→ Exercise directions:
Out of the material that follows, write out exactly the lines from the line with "- Röd LED blinkar" to the line with "#### **PAUSFUNKTIONEN**", both ends included, and no others.

→ Material for this exercise:

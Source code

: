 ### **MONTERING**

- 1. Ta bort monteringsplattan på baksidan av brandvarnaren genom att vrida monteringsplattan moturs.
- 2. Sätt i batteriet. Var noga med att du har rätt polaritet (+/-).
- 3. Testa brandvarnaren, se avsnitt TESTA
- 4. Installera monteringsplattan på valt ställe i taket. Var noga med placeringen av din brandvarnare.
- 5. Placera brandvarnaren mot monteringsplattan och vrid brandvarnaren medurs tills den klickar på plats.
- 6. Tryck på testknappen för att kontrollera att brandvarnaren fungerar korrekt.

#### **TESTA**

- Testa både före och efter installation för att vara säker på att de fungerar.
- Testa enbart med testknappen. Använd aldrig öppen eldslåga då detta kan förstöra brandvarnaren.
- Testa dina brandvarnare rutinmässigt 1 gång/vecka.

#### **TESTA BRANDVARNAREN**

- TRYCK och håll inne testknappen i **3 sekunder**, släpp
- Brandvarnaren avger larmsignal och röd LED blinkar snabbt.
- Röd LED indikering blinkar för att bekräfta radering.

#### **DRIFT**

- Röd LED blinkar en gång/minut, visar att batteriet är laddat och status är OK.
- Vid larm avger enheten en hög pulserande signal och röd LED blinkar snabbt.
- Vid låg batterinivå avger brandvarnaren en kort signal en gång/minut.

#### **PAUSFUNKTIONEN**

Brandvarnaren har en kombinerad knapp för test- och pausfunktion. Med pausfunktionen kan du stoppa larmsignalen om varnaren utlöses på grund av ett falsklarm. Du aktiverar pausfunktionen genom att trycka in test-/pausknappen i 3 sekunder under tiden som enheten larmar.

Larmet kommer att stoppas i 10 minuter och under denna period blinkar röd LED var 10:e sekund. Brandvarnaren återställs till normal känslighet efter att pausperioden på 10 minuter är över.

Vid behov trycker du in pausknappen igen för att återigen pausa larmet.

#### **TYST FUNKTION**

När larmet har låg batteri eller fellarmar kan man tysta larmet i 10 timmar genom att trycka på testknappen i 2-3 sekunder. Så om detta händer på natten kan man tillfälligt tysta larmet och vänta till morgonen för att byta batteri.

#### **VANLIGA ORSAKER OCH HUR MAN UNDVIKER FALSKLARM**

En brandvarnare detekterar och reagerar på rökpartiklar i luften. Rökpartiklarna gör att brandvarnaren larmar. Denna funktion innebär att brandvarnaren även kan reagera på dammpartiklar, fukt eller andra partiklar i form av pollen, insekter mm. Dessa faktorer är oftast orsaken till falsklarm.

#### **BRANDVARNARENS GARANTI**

→ Answer space:
- Röd LED blinkar en gång/minut, visar att batteriet är laddat och status är OK.
- Vid larm avger enheten en hög pulserande signal och röd LED blinkar snabbt.
- Vid låg batterinivå avger brandvarnaren en kort signal en gång/minut.

#### **PAUSFUNKTIONEN**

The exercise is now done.